Già, Menshiki era una persona fuori dal comune. Aveva una volontà di ferro e un cervello non comune.
– Però c’è una cosa che non mi convince, – dissi. – Che si tratti di evasione fiscale o di riciclaggio, se alla Procura di Tōkyō decidono di arrestare qualcuno, la notizia dovrebbe arrivare sui giornali. E un nome raro come Menshiki me lo ricorderei. Fino a poco tempo fa, leggevo scrupolosamente il giornale tutti i giorni.
– Mah, di questo non so nulla… Ah, c’è ancora una cosa. L’altra volta ti ho detto che ha comprato la villa tre anni fa, ricordi? Be’, a quanto pare ha forzato un po’ la mano. La famiglia che ci abitava l’aveva appena fatta costruire e non sembrava intenzionata a venderla. Per mandarla via e trasferirsi lí, il signor Menshiki si è servito di una grossa somma di denaro o di qualche altro mezzo piú convincente. Un paguro prevaricatore.
– Il paguro non caccia via nessuno dalla sua conchiglia. Fa sua quella lasciata da un mollusco morto, senza usare le maniere forti.
– Sí, ma non è escluso che esistano dei paguri prepotenti.

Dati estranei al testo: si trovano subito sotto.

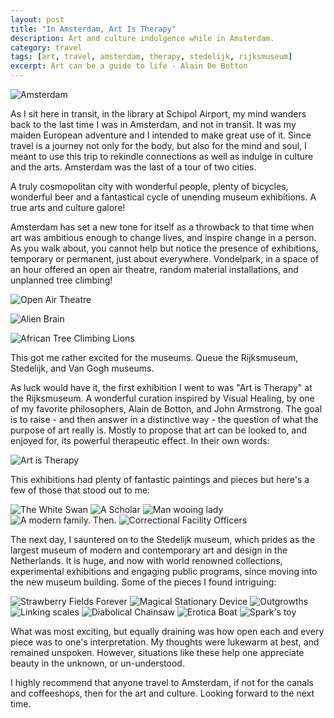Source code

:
 ```yaml
---
layout: post
title: "In Amsterdam, Art Is Therapy"
description: Art and culture indulgence while in Amsterdam.
category: travel
tags: [art, travel, amsterdam, therapy, stedelijk, rijksmuseum]
excerpt: Art can be a guide to life - Alain De Botton
---
```

![Amsterdam](/public/images/amsterdam_1.jpg)

As I sit here in transit, in the library at Schipol Airport, my mind wanders back to the last time I was in Amsterdam, and not in transit. It was my maiden European adventure and I intended to make great use of it. Since travel is a journey not only for the body, but also for the mind and soul, I meant to use this trip to rekindle connections as well as indulge in culture and the arts. Amsterdam was the last of a tour of two cities.

 A truly cosmopolitan city with wonderful people, plenty of bicycles, wonderful beer and a fantastical cycle of unending museum exhibitions. A true arts and culture galore!

Amsterdam has set a new tone for itself as a throwback to that time when art was ambitious enough to change lives, and inspire change in a person. As you walk about, you cannot help but notice the presence of exhibitions, temporary or permanent, just about everywhere. Vondelpark, in a space of an hour offered an open air theatre, random material installations, and unplanned tree climbing!

![Open Air Theatre](/public/images/vondelpark_1.jpg)

![Alien Brain](/public/images/vondelpark_4.jpg)

![African Tree Climbing Lions](/public/images/vondelpark_3.jpg)

 This got me rather excited for the museums. Queue the Rijksmuseum, Stedelijk, and Van Gogh museums.

 As luck would have it, the first exhibition I went to was "Art is Therapy" at the Rijksmuseum. A wonderful curation inspired by Visual Healing, by one of my favorite philosophers, Alain de Botton, and John Armstrong. The goal is to raise - and then answer in a distinctive way - the question of what the purpose of art really is. Mostly to propose that art can be looked to, and enjoyed for, its powerful therapeutic effect. In their own words:

![Art is Therapy](/public/images/art_is_therapy.jpg)

This exhibitions had plenty of fantastic paintings and pieces but here's a few of those that stood out to me:

![The White Swan](/public/images/rijks_white_swan.jpg)
![A Scholar](/public/images/scholar.jpg)
![Man wooing lady](/public/images/man_wooing_lady.jpg)
![A modern family. Then.](/public/images/modern_family_then.jpg)
![Correctional Facility Officers](/public/images/correctional_facility_officers.jpg)

The next day, I sauntered on to the Stedelijk museum, which prides as the largest museum of modern and contemporary art and design in the Netherlands. It is huge, and now with world renowned collections, experimental exhibitions and engaging public programs, since moving into the new museum building. Some of the pieces I found intriguing:

![Strawberry Fields Forever](/public/images/stedelijk_1.jpg)
![Magical Stationary Device](/public/images/stedelijk_2.jpg)
![Outgrowths](/public/images/stedelijk_3.jpg)
![Linking scales](/public/images/stedelijk_4.jpg)
![Diabolical Chainsaw](/public/images/stedelijk_5.jpg)
![Erotica Boat](/public/images/stedelijk_6.jpg)
![Spark's toy](/public/images/stedelijk_7.jpg)

What was most exciting, but equally draining was how open each and every piece was to one's interpretation. My thoughts were lukewarm at best, and remained unspoken. However, situations like these help one appreciate beauty in the unknown, or un-understood.

I highly recommend that anyone travel to Amsterdam, if not for the canals and coffeeshops, then for the art and culture. Looking forward to the next time.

– È tutto molto strano, – dissi, mettendo fine alla discussione sui paguri. – Se le cose sono andate come dici tu, per quale motivo Menshiki ha voluto impossessarsi di quella casa a tutti i costi? Ha addirittura cacciato via le persone che ci abitavano prima, pur di andare a starci lui! Avrà speso una montagna di soldi, e dovrà essere stato anche molto insistente. E poi mi sembra che quella villa, in fondo, sia troppo lussuosa e appariscente per uno come lui. È sicuramente bellissima, ma non mi sembra il genere di casa che possa piacergli.
– Ed è anche troppo grande. Il signor Menshiki ci vive solo, non ha una domestica, non riceve quasi mai nessuno… che bisogno ha di una casa di quelle dimensioni? – La mia amante bevve l’acqua che restava nel bicchiere in un sorso, poi proseguí: – Per volere proprio quella villa doveva avere una ragione precisa. Non riesco a immaginare quale, però.
– Comunque sia, martedí sera sono invitato lí. Quando vedrò la casa con i miei occhi, magari capirò qualcosa di piú.
– Non dimenticare di controllare la stanza segreta, come nel castello di Barbablú.
– Me lo ricorderò, stai tranquilla – dissi.
– Per ora è andato tutto liscio.
– In che senso?
– Be’, sei riuscito a finire il quadro senza problemi, al signor Menshiki è piaciuto, e tu hai guadagnato un sacco di soldi.
– Sí, è vero. Da questo punto di vista tutto è andato liscio. Per me è un sollievo enorme…
– Congratulazioni, Maestro! – rise lei.
Non mentivo dicendo che mi sentivo sollevato. Che il quadro fosse finito era vero. E anche che Menshiki ne era soddisfatto. Cosí come erano reali il senso di appagamento che avevo provato dipingendolo, e il sostanzioso compenso che avrei ricevuto. Eppure, malgrado tutti questi buoni motivi, non riuscivo ad essere completamente soddisfatto di quella conclusione. Troppe cose nelle quali ero coinvolto erano rimaste irrisolte, mi sentivo senza un appiglio saldo. Avevo l’impressione che piú cercavo di semplificarmi la vita, piú la situazione diventava complicata e incoerente.
Quasi senza rendermene conto, allungai le braccia e strinsi a me la mia amante, come per trovare un appiglio nel suo corpo. Era morbido e caldo. Un po’ umido di sudore.
«So bene dov’eri e cosa stavi facendo», mi aveva detto l’uomo con la Subaru Forester bianca.